1. Pulmonary absorption studies in the rat showed that intratracheally administered 5-10 mM bromphenol blue, bromcresol green and bromthymol blue markedly increased the absorption rate of 0.1 mM phenol red. 2. Similarly, 1-10 mM bromphenol blue increased the absorption rate of 0.1 mP p-,minohippuric acid, tetraethylammonium and mannitol by 2- to 18-fold in a concentration-dependnet manner. 3. Mannitol absorption was enhanced more by bromthymol blue, sulphobromophthalein, bromcresol purple, thymol blue and bromcresol green than by bromphenol blue or m-cresol purple. Chlorphenol red and phenol red had no effect on mannitol absorption. 4. The results indicated that certain sulphonic acid dyes increase the permeability of the respiratory tract epithelium, perhaps by increasing its porosity.

Lung pH and pulmonary absorption of nonvolatile drugs in the rat.

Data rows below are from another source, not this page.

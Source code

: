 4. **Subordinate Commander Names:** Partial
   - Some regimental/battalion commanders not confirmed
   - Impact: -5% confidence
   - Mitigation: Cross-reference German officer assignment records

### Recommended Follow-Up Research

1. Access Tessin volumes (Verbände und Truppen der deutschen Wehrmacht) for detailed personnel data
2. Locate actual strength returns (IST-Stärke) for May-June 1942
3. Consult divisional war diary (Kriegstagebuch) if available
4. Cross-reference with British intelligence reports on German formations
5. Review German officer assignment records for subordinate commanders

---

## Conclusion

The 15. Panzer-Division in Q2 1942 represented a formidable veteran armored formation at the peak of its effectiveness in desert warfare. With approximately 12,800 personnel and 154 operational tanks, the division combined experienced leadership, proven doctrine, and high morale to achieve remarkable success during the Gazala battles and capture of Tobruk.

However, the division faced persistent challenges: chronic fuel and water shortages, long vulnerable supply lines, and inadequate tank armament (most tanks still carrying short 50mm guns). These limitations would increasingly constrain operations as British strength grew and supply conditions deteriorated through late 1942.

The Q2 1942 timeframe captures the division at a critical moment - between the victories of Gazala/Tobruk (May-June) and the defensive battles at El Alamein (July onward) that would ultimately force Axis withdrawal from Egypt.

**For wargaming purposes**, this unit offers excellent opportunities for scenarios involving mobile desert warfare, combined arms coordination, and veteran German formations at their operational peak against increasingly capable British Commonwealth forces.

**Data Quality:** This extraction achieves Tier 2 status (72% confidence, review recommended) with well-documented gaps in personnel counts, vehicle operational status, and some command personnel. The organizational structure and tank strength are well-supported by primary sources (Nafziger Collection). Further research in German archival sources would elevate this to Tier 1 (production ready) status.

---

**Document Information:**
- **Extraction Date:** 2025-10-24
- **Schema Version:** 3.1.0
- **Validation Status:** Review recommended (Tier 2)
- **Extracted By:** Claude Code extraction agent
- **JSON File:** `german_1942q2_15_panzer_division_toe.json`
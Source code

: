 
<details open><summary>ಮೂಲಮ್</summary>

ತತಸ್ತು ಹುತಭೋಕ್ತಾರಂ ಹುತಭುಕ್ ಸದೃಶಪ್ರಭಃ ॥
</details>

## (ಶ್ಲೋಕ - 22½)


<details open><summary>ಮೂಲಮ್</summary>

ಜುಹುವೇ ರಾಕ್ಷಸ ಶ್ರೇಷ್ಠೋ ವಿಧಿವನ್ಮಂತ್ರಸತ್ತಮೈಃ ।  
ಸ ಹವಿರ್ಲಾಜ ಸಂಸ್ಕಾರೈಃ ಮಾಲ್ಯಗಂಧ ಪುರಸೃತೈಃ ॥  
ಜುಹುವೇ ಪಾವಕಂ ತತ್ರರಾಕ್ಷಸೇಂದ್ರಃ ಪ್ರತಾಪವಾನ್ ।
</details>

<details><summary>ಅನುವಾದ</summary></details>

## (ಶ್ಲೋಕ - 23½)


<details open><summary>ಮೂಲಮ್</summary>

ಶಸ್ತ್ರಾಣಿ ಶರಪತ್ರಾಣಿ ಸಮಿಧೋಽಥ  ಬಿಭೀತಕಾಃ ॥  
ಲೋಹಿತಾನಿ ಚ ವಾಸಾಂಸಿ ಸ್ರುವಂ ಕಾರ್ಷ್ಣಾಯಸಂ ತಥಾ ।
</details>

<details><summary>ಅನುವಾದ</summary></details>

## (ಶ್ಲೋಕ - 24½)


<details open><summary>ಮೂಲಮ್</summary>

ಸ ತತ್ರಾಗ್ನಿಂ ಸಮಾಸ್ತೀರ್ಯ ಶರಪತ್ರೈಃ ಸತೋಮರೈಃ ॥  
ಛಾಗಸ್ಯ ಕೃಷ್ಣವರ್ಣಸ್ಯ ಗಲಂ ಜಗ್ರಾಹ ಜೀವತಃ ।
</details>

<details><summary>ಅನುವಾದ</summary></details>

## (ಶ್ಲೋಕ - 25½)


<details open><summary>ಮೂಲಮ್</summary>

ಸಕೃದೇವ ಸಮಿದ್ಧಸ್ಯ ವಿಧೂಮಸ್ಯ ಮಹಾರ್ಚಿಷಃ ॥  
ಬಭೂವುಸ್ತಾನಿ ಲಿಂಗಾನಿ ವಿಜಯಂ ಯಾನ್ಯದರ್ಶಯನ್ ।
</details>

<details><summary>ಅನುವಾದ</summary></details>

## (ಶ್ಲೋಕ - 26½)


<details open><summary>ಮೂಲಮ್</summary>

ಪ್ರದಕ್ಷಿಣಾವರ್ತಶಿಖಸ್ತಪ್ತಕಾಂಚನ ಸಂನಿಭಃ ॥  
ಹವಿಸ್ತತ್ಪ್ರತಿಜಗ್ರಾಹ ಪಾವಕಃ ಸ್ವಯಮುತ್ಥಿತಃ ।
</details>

The effect of pH on pulmonary absorption of nonvolatile drugs was investigated in the rat. Krebs-Ringer phosphate solutions (pH 6.2 and 7.4), Krebs-Ringer pyrophosphate solution (pH 8.4), or an unbuffered salt solution containing a drug were administered through tight-fitting tracheal cannulas to anesthetized animals. After 3 min, the lungs were removed and assayed for the amount of drug that remained. Weak acids and a weak base were absorbed most rapidly at pH values at which the drugs were least ionized. For example, with the base procainamide, 36% of the dose was absorbed at pH 6.2 and 76% at pH 8.4. With the acid sulfisoxazole, 71% was absorbed at pH 6.2 and 55% at pH 8.4. Similarly, with p-aminosalicylic acid, 77% was absorbed at pH 6.2 and 40% at pH 8.4. In contrast to these results, compounds such as urea and amitrole, which remain completely nonionized over the pH range studied, showed no change in absorption rate when the pH was varied. The two weak acids and the weak base were absorbed from an unbuffered solution as though the pH at the site of drug absorption was between 6.2 and 7.4. The absorption rate for each weak electrolyte from unbuffered solution, when compared graphically with the respective absorption rates from buffered solutions, indicated that the pH at the site of drug absorption is about 6.6.